Avec des Copé, Bertrand, Barnier, Wauquiez…les LR n’ont pas besoin d’ennemis ! Mais qu’attend donc Retailleau pour virer tous ces traîtres qui de plus, à un titre ou à un autre, ont participé à l’effondrement du pays ? Il apparait déjà que s’agissant de 2027, pour les LR, la messe est dite !
Retailleau est comme eux, ne vous y trompez pas, il vous trahira dès que cela lui sera utile !
retailleau fait partie intégrante de toute l’équipe que vous citez ! Ouvrez les yeux
La nullité politique en personne.
Au secours
Degout et mepris pour ce vieil enracine dans les magouilles politiciennes qui ne connaissait meme pas le prix d’un pain au chocolat …Ces gens ont pactise avec la gauche culturelle et moralisatrice et ont laisse detruire sa jeunesse par leurs compromissions et leur complicite sur toutes les grandes questions societales .Vivement un Pol Pot de droite pour envoyer ces gens en enfer .
Sortir de l’ENA n’a jamais été signe d’intelligence ou de culture. C’est juste avoir une bonne mémoire pour retenir ses cours. (cf Macron)
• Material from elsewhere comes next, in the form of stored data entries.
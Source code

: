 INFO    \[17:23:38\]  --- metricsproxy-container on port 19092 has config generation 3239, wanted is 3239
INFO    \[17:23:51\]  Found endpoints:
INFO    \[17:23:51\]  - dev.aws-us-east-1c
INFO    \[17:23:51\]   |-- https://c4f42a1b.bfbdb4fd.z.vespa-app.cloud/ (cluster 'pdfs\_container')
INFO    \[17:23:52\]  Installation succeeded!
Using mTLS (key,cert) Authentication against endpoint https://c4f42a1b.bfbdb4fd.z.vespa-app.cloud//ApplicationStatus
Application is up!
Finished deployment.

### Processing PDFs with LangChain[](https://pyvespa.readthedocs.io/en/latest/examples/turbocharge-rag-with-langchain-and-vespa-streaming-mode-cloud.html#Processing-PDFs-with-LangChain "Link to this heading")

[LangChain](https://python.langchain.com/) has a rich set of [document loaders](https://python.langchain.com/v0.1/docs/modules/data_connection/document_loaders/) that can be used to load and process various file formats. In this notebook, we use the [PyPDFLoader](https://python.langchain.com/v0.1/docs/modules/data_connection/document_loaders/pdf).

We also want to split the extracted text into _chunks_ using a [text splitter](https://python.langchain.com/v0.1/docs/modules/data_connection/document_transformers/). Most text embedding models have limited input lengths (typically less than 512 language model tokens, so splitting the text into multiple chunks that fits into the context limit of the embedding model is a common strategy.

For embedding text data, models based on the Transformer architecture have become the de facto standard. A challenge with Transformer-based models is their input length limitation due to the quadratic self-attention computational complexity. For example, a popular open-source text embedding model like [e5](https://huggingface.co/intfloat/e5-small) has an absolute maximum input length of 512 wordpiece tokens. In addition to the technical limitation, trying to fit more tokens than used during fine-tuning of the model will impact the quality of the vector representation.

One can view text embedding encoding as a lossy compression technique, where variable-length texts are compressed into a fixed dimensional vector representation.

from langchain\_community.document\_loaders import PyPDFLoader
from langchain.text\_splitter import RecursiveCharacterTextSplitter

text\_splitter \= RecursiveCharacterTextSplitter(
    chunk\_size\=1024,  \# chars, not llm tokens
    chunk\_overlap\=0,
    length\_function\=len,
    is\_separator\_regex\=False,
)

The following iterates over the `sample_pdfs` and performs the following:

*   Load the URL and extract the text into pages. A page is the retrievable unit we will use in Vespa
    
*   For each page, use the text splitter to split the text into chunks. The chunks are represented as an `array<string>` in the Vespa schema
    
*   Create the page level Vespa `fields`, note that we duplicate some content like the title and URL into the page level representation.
comprend pas qu’il soit encore sur les plateaux
Les défauts de l’armure ont pris naissance dans les formations, la fréquentation d’une école aux collets montés, où on glorifie le narcissisme.
Copé a certainement des qualités, ce que soulignerait P.Praud, mais il est gangréné par son idéologie dès qu’il sort de son confort habituel, la gestion de sa bonne ville de Meaux. D’ailleurs très bien tenue, aux sens propre et figuré. Dommage qu’il se révèle si fermé dès qu’il doit ouvrir les yeux sur d’autres horizons. Ce n’est pas avec de tels états d’esprit que la France se relèvera.
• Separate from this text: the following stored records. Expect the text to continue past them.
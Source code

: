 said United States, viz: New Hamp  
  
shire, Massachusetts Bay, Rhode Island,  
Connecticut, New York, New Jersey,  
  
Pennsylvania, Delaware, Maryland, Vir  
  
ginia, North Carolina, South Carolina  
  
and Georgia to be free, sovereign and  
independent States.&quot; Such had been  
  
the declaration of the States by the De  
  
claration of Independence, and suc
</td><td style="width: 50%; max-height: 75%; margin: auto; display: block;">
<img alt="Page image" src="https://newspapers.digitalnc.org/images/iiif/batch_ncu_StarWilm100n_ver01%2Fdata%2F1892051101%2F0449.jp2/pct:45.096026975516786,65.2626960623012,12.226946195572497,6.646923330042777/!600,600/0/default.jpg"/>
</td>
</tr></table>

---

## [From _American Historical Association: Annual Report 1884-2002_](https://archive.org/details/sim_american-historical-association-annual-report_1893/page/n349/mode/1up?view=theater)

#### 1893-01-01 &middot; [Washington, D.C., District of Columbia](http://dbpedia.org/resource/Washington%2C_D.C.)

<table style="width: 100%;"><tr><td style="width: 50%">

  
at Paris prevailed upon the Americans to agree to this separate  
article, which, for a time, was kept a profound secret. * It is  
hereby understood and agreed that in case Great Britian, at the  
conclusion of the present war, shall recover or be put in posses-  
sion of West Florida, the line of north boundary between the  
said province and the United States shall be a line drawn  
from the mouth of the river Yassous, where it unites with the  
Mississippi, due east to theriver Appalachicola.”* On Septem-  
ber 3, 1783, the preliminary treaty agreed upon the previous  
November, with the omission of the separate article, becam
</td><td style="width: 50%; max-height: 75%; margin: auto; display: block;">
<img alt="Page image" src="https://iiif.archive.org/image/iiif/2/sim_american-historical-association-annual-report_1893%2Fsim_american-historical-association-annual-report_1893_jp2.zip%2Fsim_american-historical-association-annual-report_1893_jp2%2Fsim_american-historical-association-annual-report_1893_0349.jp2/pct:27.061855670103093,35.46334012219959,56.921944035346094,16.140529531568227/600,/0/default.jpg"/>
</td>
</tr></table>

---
Le futur Chef d’Etat, outre une personnalité forte indispensable, devra faire abstraction de toute idéologie ringarde, sectaire. Il devra se révéler ouvert, sans à priori sur le « sexe des uns et des autres, travailler avec toutes les potentialités, être rassembleur et apaisant. Ce n’est qu’à ces conditions qu’il fera bouger notre France inerte, où chacun est calfeutré dans sa caverne..
Copé ne mérite pas qu’on lui prête attention, encore moins que vous écriviez un article sur lui. Il incarne cette Droite de Wauquiez sans valeurs ni courage, cette Droite molle sans convictions qui s’aimerait de Gauche.
bien d’accord avec vous
Copé, bouffi d’orgueil, fait partie des fossoyeurs de la droite, qu’il se taise
Vrai. Has been sans avoir été.
« être énarque et dire des sottises » ? Mais ils ne font que ça les Hollande, Royal, Macron, Lemaire etc. Parfois ils ne disent pas que des sottises (Chevènement, Villiers ) mais alors ils ne font rien de ce qu’ils disent !
le mensonge est devenus une seconde nature chez eux mentir deviens naturel car ils ne peuvent plus dire la vérité
Le Maire de Meaux est un adepte du double langage ou langage de circonstances, n’est il pas l’avocat d’une des entreprise installatrice d’éoliennes dont les français ne veulent pas, etc…
et champion toute catégorie du « vivre ensemble »
Copé aura beaucoup fait pour diviser la droite. Son opposition à François Fillon a conduit à l’éclatement des LR.